Traverse a graph in parallel

Question 1

The natural data structure for a graph is, well, a graph, i.e. a set of graph elements (nodes) which can refer other elements. Though, for the better cache reuse, the elements can be placed/allocated in an array or arrays (generally, vectors) in order to put neighbor elements as close in memory as possible. Generally, each element or a group of elements should have a mutex (spin_mutex) to protect access to it, the contention means that some other thread is busy working on it, so no need to wait. Though, if possible, an atomic operation over the flag/state fields is preferable to mark the element as visited without a lock. For example, the simplest data structure can be the following:

struct object {
    vector<object*> references;
    atomic<bool> is_visited; // for simplicity, or epoch counter
                             // if nothing resets it to false
    void inspect();          // processing method
};
vector<object> objects;      // also for simplicity, if it can be for real
                             // things like `parallel_for` would be perfect here

Given this data structure and the way how GC work is described, it perfectly fits for a recursive parallelism like divide-and-conquer pattern:

void object::inspect() {
    if( ! is_visited.exchange(true) ) {
        for( object* o : objects )   // alternatively it can be `parallel_for` in some variants
            cilk_spawn o->inspect(); // for Cilk or `task_group::run` for TBB or PPL
        // further processing of the object
    }
}

If the data structure in the question is how the tasks are organized. I'd recommend a work-stealing scheduler (like tbb or cilk. There are tons of papers on this subject. To put it simple, each worker thread has its own but shared deque of tasks, and when the deque is empty, a thread steals tasks from others deques.

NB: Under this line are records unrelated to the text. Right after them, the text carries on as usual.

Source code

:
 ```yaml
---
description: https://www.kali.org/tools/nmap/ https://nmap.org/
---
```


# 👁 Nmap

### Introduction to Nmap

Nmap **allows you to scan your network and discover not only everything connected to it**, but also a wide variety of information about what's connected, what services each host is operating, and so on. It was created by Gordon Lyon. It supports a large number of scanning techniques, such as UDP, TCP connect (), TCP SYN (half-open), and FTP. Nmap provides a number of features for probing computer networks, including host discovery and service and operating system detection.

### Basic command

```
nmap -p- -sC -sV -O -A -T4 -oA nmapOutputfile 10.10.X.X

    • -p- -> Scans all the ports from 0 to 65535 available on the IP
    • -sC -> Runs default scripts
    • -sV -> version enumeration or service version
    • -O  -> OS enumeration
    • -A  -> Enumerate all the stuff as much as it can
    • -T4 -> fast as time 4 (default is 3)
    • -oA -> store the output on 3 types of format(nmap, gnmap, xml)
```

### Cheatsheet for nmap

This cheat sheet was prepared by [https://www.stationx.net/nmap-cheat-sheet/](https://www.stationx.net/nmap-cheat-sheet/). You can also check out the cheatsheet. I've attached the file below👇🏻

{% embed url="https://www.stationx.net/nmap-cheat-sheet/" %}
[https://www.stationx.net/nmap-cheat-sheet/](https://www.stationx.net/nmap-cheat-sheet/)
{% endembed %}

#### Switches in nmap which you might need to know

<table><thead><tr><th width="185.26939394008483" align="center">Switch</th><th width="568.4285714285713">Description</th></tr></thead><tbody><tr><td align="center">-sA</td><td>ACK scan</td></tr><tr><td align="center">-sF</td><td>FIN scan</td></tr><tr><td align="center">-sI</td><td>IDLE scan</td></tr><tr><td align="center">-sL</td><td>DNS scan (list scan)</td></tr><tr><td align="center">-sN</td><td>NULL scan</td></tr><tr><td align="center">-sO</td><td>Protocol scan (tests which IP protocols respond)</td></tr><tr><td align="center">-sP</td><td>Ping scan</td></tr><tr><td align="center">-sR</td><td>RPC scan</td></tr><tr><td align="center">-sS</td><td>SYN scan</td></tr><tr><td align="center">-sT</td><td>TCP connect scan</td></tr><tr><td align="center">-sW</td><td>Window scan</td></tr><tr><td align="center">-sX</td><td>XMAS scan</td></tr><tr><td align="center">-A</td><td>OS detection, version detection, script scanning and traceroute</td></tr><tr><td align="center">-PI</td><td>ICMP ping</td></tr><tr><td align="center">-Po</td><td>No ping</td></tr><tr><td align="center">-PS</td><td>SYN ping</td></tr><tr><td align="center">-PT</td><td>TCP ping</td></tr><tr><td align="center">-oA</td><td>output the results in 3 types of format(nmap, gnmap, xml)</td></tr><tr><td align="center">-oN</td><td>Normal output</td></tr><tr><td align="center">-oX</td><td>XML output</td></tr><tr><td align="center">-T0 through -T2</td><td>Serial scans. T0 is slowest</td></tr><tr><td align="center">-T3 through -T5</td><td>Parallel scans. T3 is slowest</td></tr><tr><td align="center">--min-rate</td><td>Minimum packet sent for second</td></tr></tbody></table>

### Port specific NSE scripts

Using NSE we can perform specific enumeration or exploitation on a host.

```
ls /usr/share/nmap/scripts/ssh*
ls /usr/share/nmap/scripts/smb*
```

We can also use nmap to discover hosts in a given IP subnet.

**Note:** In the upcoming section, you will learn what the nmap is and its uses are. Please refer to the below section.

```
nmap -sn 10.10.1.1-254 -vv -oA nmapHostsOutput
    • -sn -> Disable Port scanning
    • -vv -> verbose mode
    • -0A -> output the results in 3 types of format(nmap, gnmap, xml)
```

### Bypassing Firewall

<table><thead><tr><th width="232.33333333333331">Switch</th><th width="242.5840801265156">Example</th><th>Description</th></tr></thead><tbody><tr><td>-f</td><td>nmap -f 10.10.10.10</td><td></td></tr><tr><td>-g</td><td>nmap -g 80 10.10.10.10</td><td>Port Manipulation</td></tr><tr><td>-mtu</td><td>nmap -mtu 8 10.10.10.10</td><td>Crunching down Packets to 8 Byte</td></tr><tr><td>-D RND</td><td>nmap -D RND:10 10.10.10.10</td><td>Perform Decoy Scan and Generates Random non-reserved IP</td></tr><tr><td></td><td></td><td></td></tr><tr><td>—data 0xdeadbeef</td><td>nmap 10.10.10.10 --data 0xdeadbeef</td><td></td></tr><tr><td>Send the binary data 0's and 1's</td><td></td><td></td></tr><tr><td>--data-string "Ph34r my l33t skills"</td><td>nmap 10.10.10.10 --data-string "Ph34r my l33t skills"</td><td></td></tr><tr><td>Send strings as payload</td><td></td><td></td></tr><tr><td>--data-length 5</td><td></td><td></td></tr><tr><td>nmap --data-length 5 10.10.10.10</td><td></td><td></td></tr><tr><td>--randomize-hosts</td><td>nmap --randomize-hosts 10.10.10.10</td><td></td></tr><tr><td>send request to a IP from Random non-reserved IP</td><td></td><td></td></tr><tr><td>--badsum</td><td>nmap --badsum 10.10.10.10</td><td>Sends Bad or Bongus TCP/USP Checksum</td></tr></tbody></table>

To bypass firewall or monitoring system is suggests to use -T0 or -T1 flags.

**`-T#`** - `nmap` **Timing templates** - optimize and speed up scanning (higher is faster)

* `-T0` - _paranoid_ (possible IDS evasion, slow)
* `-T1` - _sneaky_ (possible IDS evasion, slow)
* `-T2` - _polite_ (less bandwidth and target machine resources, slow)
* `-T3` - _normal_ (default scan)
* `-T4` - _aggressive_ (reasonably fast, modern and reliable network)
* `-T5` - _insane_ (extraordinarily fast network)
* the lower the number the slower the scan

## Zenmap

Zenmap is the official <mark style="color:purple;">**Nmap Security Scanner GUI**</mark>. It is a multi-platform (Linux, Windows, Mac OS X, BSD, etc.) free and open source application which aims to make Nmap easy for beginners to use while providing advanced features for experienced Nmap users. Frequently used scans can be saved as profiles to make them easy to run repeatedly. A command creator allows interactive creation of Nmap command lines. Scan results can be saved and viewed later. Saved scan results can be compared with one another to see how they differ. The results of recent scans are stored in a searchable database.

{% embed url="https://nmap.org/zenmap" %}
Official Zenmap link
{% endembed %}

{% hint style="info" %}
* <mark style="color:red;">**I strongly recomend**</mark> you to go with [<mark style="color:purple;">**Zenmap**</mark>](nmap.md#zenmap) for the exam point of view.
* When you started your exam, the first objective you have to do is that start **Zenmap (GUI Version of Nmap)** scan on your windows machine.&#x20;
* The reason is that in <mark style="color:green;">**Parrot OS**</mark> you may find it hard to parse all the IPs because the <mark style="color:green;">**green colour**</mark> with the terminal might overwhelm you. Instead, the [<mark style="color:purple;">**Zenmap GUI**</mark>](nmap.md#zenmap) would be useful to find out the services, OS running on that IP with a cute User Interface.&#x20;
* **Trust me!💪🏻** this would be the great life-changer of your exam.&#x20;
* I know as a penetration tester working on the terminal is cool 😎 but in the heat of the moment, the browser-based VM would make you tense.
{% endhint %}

The scalability comes from the property that each task can add some other tasks which can work in prarallel..

Question 2

Your questions:

Think of any_old_process that has to traverse a graph and do some work on the objects it finds, including adding more work.
... what data structure can be parallelised to achieve the goals set out in the question?

Quoted questions:

Some stuff about garbage collection.

Since you are specifically interested in parallelizing graph algorithms, I'll give an example of one kind of graph traversal that can be parallelized well.

Executive Summary

Finding local minima ("basins") or maxima ("peaks") are useful operations in digital image processing. A concrete example is geological watershed analysis. One approach to the problem treats each pixel or small group of pixels in the image as a node and finds non-overlapping minimum spanning trees (MST) with the local minima as the tree roots.

Gory details

Below is a simplistic example. It's a web interview question from Palantir Technologies brought to Programming Puzzles & Code Golf by AnkitSablok. It's simplified by two assumptions (bolded below):

That a pixel/cell only has 4 neighbors instead of the usual eight.
That a cell has all uphill neighbors (it's the local minima) or has a unique downhill neighbor. I.e., plains aren't allowed.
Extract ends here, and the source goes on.